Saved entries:

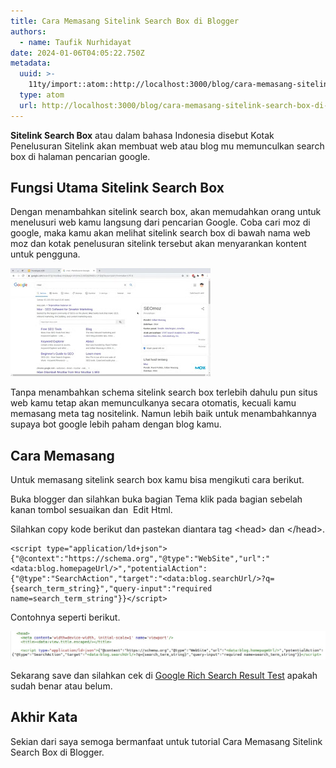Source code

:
 ```yaml
---
title: Cara Memasang Sitelink Search Box di Blogger
authors:
  - name: Taufik Nurhidayat
date: 2024-01-06T04:05:22.750Z
metadata:
  uuid: >-
    11ty/import::atom::http://localhost:3000/blog/cara-memasang-sitelink-search-box-di-blogger
  type: atom
  url: http://localhost:3000/blog/cara-memasang-sitelink-search-box-di-blogger
---
```

**Sitelink Search Box** atau dalam bahasa Indonesia disebut Kotak Penelusuran Sitelink akan membuat web atau blog mu memunculkan search box di halaman pencarian google.

## Fungsi Utama Sitelink Search Box

Dengan menambahkan sitelink search box, akan memudahkan orang untuk menelusuri web kamu langsung dari pencarian Google. Coba cari moz di google, maka kamu akan melihat sitelink search box di bawah nama web moz dan kotak penelusuran sitelink tersebut akan menyarankan kontent untuk pengguna.

![Moz Sitelink Search Box](assets/moz-site-search-link-HEriUrIRScmV.webp)

Tanpa menambahkan schema sitelink search box terlebih dahulu pun situs web kamu tetap akan memunculkanya secara otomatis, kecuali kamu memasang meta tag nositelink. Namun lebih baik untuk menambahkannya supaya bot google lebih paham dengan blog kamu.

## Cara Memasang

Untuk memasang sitelink search box kamu bisa mengikuti cara berikut.

Buka blogger dan silahkan buka bagian Tema klik pada bagian sebelah kanan tombol sesuaikan dan  Edit Html.

Silahkan copy kode berikut dan pastekan diantara tag \<head> dan \</head>.

```
<script type="application/ld+json">{"@context":"https://schema.org","@type":"WebSite","url":"<data:blog.homepageUrl/>","potentialAction":{"@type":"SearchAction","target":"<data:blog.searchUrl/>?q={search_term_string}","query-input":"required name=search_term_string"}}</script>
```

Contohnya seperti berikut.

![](assets/sitelinks-1J0JFk6rQ4nj.jpg)

Sekarang save dan silahkan cek di [Google Rich Search Result Test](https://search.google.com/test/rich-results) apakah sudah benar atau belum.

## Akhir Kata

Sekian dari saya semoga bermanfaat untuk tutorial Cara Memasang Sitelink Search Box di Blogger.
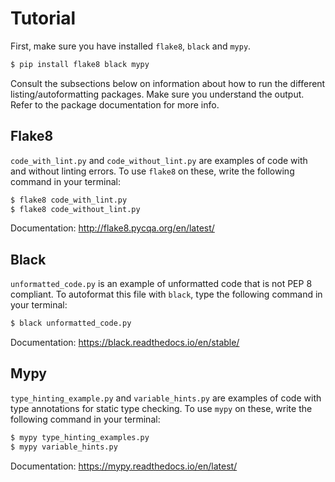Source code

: # Tutorial

First, make sure you have installed `flake8`, `black` and `mypy`.

```bash
$ pip install flake8 black mypy
```

Consult the subsections below on information about how to run the different listing/autoformatting packages. Make sure you understand the output. Refer to the package documentation for more info.

## Flake8

`code_with_lint.py` and `code_without_lint.py` are examples of code with and without linting errors. To use `flake8` on these, write the following command in your terminal:

```bash
$ flake8 code_with_lint.py
$ flake8 code_without_lint.py
```

Documentation: http://flake8.pycqa.org/en/latest/

## Black

`unformatted_code.py` is an example of unformatted code that is not PEP 8 compliant. To autoformat this file with `black`, type the following command in your terminal:

```bash
$ black unformatted_code.py
```

Documentation: https://black.readthedocs.io/en/stable/

## Mypy

`type_hinting_example.py` and `variable_hints.py` are examples of code with type annotations for static type checking. To use `mypy` on these, write the following command in your terminal:

```bash
$ mypy type_hinting_examples.py
$ mypy variable_hints.py
```

Documentation: https://mypy.readthedocs.io/en/latest/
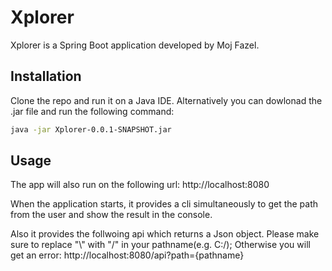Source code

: # Xplorer

Xplorer is a Spring Boot application developed by Moj Fazel. 

## Installation

Clone the repo and run it on a Java IDE. Alternatively you can dowlonad the .jar file and run the following command:

```bash
java -jar Xplorer-0.0.1-SNAPSHOT.jar

```

## Usage
The app will also run on the following url:
http://localhost:8080

When the application starts, it provides a cli simultaneously to get the path from the user and show the result in the console.

Also it provides the follwoing api which returns a Json object. Please make sure to replace "\\" with "/" in your pathname(e.g. C:/); Otherwise you will get an error:
http://localhost:8080/api?path={pathname}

> _Exercise_: With the pictures left out, give again exactly the lines from the one that contains "code with type" through the final line of the data above.

> _Response box_:
`type_hinting_example.py` and `variable_hints.py` are examples of code with type annotations for static type checking. To use `mypy` on these, write the following command in your terminal:

```bash
$ mypy type_hinting_examples.py
$ mypy variable_hints.py
```

Documentation: https://mypy.readthedocs.io/en/latest/
Source code

: # Xplorer

Xplorer is a Spring Boot application developed by Moj Fazel. 

## Installation

Clone the repo and run it on a Java IDE. Alternatively you can dowlonad the .jar file and run the following command:

```bash
java -jar Xplorer-0.0.1-SNAPSHOT.jar

```

## Usage
The app will also run on the following url:
http://localhost:8080

When the application starts, it provides a cli simultaneously to get the path from the user and show the result in the console.

Also it provides the follwoing api which returns a Json object. Please make sure to replace "\\" with "/" in your pathname(e.g. C:/); Otherwise you will get an error:
http://localhost:8080/api?path={pathname}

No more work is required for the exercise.